Supplied records Block Start

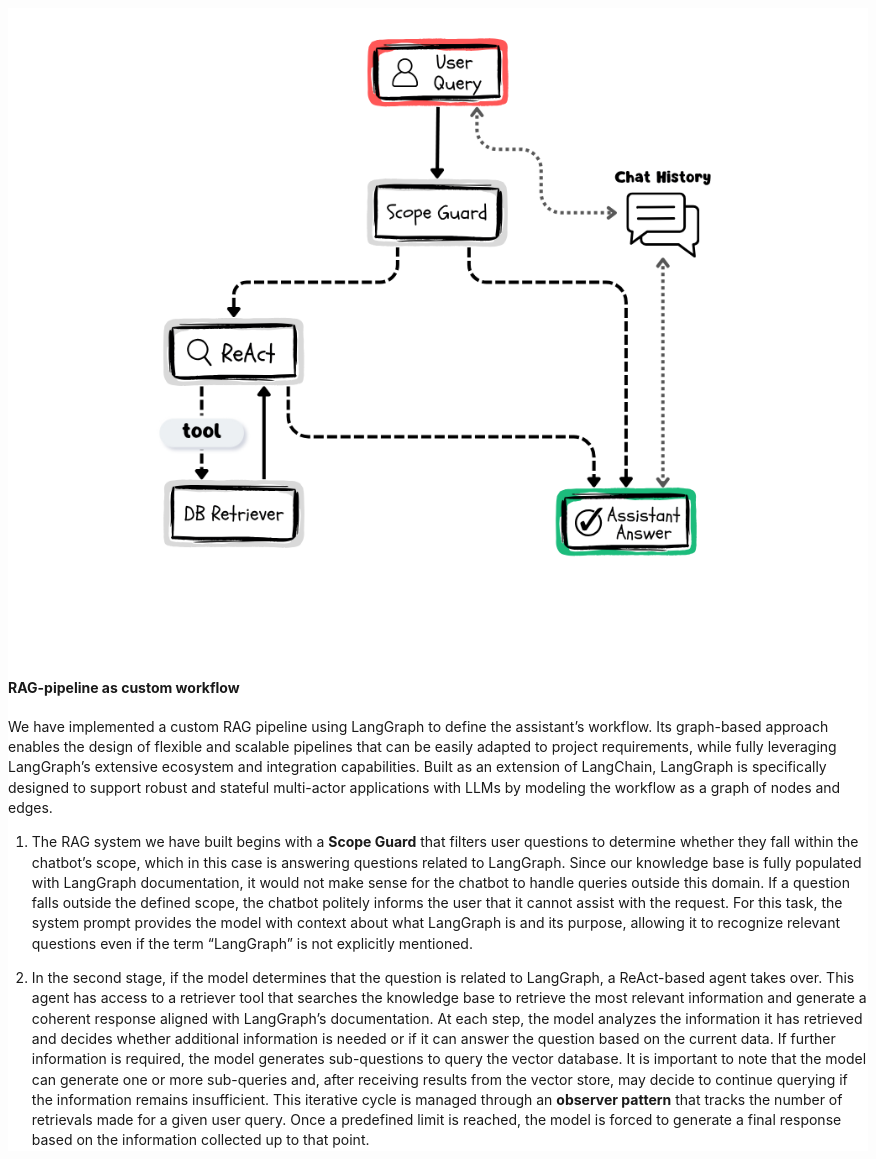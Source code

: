 ![Rag Pipeline.png](Rag%20Pipeline.png)

#### **RAG-pipeline** as custom workflow

We have implemented a custom RAG pipeline using LangGraph to define the assistant’s workflow. Its graph-based approach enables the design of flexible and scalable pipelines that can be easily adapted to project requirements, while fully leveraging LangGraph’s extensive ecosystem and integration capabilities. Built as an extension of LangChain, LangGraph is specifically designed to support robust and stateful multi-actor applications with LLMs by modeling the workflow as a graph of nodes and edges.

1. The RAG system we have built begins with a **Scope Guard** that filters user questions to determine whether they fall within the chatbot’s scope, which in this case is answering questions related to LangGraph. Since our knowledge base is fully populated with LangGraph documentation, it would not make sense for the chatbot to handle queries outside this domain. If a question falls outside the defined scope, the chatbot politely informs the user that it cannot assist with the request. For this task, the system prompt provides the model with context about what LangGraph is and its purpose, allowing it to recognize relevant questions even if the term “LangGraph” is not explicitly mentioned.

2. In the second stage, if the model determines that the question is related to LangGraph, a ReAct-based agent takes over. This agent has access to a retriever tool that searches the knowledge base to retrieve the most relevant information and generate a coherent response aligned with LangGraph’s documentation. At each step, the model analyzes the information it has retrieved and decides whether additional information is needed or if it can answer the question based on the current data. If further information is required, the model generates sub-questions to query the vector database. It is important to note that the model can generate one or more sub-queries and, after receiving results from the vector store, may decide to continue querying if the information remains insufficient. This iterative cycle is managed through an **observer pattern** that tracks the number of retrievals made for a given user query. Once a predefined limit is reached, the model is forced to generate a final response based on the information collected up to that point.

Supplied records Block End

> _What you need to do_
The reply should consist only of the lines from the top of the material above through the line with "#### **RAG-pipeline** as custom workflow", printed exactly, pictures omitted.

> _Expected output_
Source code

: ![Rag Pipeline.png](Rag%20Pipeline.png)

#### **RAG-pipeline** as custom workflow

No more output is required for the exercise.